On standard Sokoban, PPO-EntirePlan reaches 49.12 while WMAct reaches 78.57. On Sokoban Hard-1, PPO-EntirePlan collapses to 2.34, while WMAct reaches 52.68. On Sokoban Hard-2, PPO-EntirePlan is nearly dead at 0.35, while WMAct reaches 49.90.
That is not merely a better score. It suggests that monolithic planning can learn something that works in the training-shaped setting, but fails when the environment grows more complex. Sokoban is especially revealing because actions can be irreversible. Push a box into the wrong position and the puzzle may be doomed. This punishes greedy local moves and shallow state tracking. WMAct’s advantage there supports the paper’s claim that interaction can help the model learn more robust long-horizon dynamics.

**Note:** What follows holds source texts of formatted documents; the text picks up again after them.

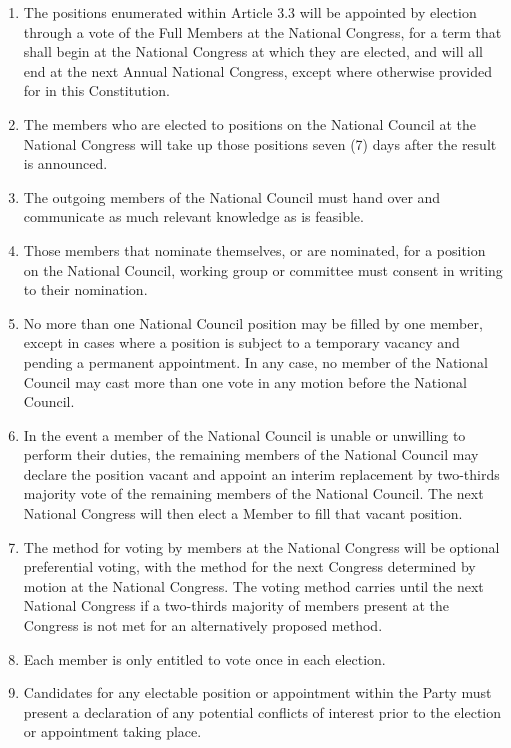 \documentclass[a4paper,titlepage,8.5pt]{article}
\begin{document}
\begin{enumerate}
\item The positions enumerated within Article 3.3 will be appointed by election through a vote of the Full Members at the National Congress, for a term that shall begin at the National Congress at which they are elected, and will all end at the next Annual National Congress, except where otherwise provided for in this Constitution.
\item The members who are elected to positions on the National Council at the National Congress will take up those positions seven (7) days after the result is announced.
\item The outgoing members of the National Council must hand over and communicate as much relevant knowledge as is feasible.
\item Those members that nominate themselves, or are nominated, for a position on the National Council, working group or committee must consent in writing to their nomination.
\item No more than one National Council position may be filled by one member, except in cases where a position is subject to a temporary vacancy and pending a permanent appointment. In any case, no member of the National Council may cast more than one vote in any motion before the National Council.
\item In the event a member of the National Council is unable or unwilling to perform their duties, the remaining members of the National Council may declare the position vacant and appoint an interim replacement by two-thirds majority vote of the remaining members of the National Council. The next National Congress will then elect a Member to fill that vacant position.
\item The method for voting by members at the National Congress will be optional preferential voting, with the method for the next Congress determined by motion at the National Congress. The voting method carries until the next National Congress if a two-thirds majority of members present at the Congress is not met for an alternatively proposed method.
\item Each member is only entitled to vote once in each election.
\item Candidates for any electable position or appointment within the Party must present a declaration of any potential conflicts of interest prior to the election or appointment taking place.
\end{enumerate}
\end{document}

Maze tells a related but milder story. PPO-EntirePlan is already strong on the standard Maze task at 75.04, but WMAct still improves to 88.14. On the harder Maze variant, the gap widens: 26.51 for PPO-EntirePlan versus 50.59 for WMAct. Again, the interpretation is not “interaction is nice.” It is that training through disciplined interaction appears to transfer better when planning length or structural complexity increases.
Taxi is interesting for another reason. PPO-Interactive barely improves over PPO-EntirePlan on Taxi: 39.16 versus 38.92. WMAct reaches 62.16. This suggests that interaction alone is not sufficient. The structure of interaction matters. Without reward rescaling and frequency annealing, the model may interact but fail to internalize.
The training curves are the central evidence for the paper’s thesis
The task tables show performance. The training curves explain why the paper’s claim is stronger.
The authors compare PPO-EntirePlan, WMAct’s single-turn performance, and WMAct’s multi-turn performance during training. The key observation is that WMAct’s single-turn performance gradually approaches its own multi-turn performance across the environments. In Taxi, the authors report that both single-turn and multi-turn WMAct break through the PPO-EntirePlan performance ceiling.
This is the closest thing to the paper’s “smoking gun.” If multi-turn training only taught the model to rely on feedback, then single-turn evaluation should remain weak. Instead, the model becomes better at solving without the same amount of interaction. The environmental feedback appears to have been compressed into internal planning ability.
That is why “thinking by doing” is not just a slogan. The model first uses action to reduce uncertainty. Then the training pressure forces it to act as if it has learned the pattern behind that uncertainty.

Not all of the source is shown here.